Working data »
*****
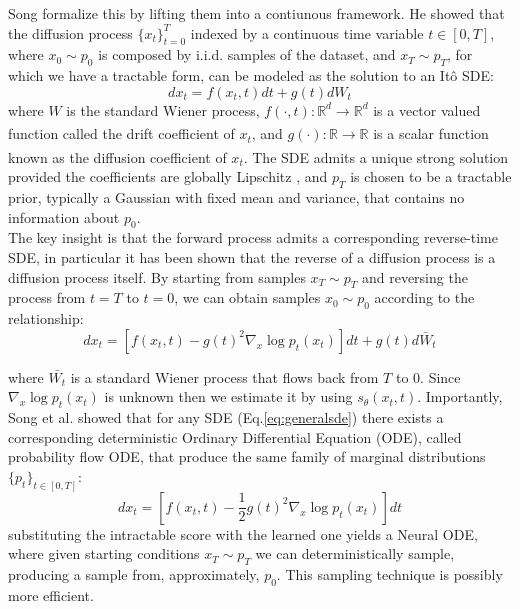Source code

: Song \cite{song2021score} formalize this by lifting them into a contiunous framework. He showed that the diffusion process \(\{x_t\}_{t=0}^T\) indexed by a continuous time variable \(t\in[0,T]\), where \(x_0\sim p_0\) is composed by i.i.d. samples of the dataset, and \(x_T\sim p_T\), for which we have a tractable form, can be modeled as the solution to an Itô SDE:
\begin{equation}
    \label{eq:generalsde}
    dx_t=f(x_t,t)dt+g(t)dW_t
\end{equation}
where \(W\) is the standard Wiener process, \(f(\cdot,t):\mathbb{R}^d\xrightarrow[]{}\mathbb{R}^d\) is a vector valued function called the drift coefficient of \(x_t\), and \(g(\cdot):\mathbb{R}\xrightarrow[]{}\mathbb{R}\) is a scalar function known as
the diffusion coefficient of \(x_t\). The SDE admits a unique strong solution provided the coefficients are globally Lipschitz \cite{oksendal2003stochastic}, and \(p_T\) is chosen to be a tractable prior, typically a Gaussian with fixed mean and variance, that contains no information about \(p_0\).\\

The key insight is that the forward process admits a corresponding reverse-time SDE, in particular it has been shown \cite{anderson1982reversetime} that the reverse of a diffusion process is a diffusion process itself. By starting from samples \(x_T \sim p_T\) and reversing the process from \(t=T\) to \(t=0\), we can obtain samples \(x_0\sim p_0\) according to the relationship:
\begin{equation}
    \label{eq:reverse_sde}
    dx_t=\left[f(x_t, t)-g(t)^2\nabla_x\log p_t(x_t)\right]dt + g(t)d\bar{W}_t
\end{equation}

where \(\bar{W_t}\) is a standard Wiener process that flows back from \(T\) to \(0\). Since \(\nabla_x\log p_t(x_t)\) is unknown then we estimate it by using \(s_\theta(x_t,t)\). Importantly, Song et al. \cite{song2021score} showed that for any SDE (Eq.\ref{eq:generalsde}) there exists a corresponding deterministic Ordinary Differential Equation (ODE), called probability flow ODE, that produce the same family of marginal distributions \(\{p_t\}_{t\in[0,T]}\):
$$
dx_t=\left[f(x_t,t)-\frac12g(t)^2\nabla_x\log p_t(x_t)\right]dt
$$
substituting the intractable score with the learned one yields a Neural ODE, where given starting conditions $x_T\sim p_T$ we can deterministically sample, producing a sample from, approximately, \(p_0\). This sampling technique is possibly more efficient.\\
*****
The task » Return the span of lines in the data above that opens at the line with "where \(W\) is" and closes at the line with "the diffusion coefficient", exactly, ends included, nothing else.

Exercise result »
where \(W\) is the standard Wiener process, \(f(\cdot,t):\mathbb{R}^d\xrightarrow[]{}\mathbb{R}^d\) is a vector valued function called the drift coefficient of \(x_t\), and \(g(\cdot):\mathbb{R}\xrightarrow[]{}\mathbb{R}\) is a scalar function known as
the diffusion coefficient of \(x_t\). The SDE admits a unique strong solution provided the coefficients are globally Lipschitz \cite{oksendal2003stochastic}, and \(p_T\) is chosen to be a tractable prior, typically a Gaussian with fixed mean and variance, that contains no information about \(p_0\).\\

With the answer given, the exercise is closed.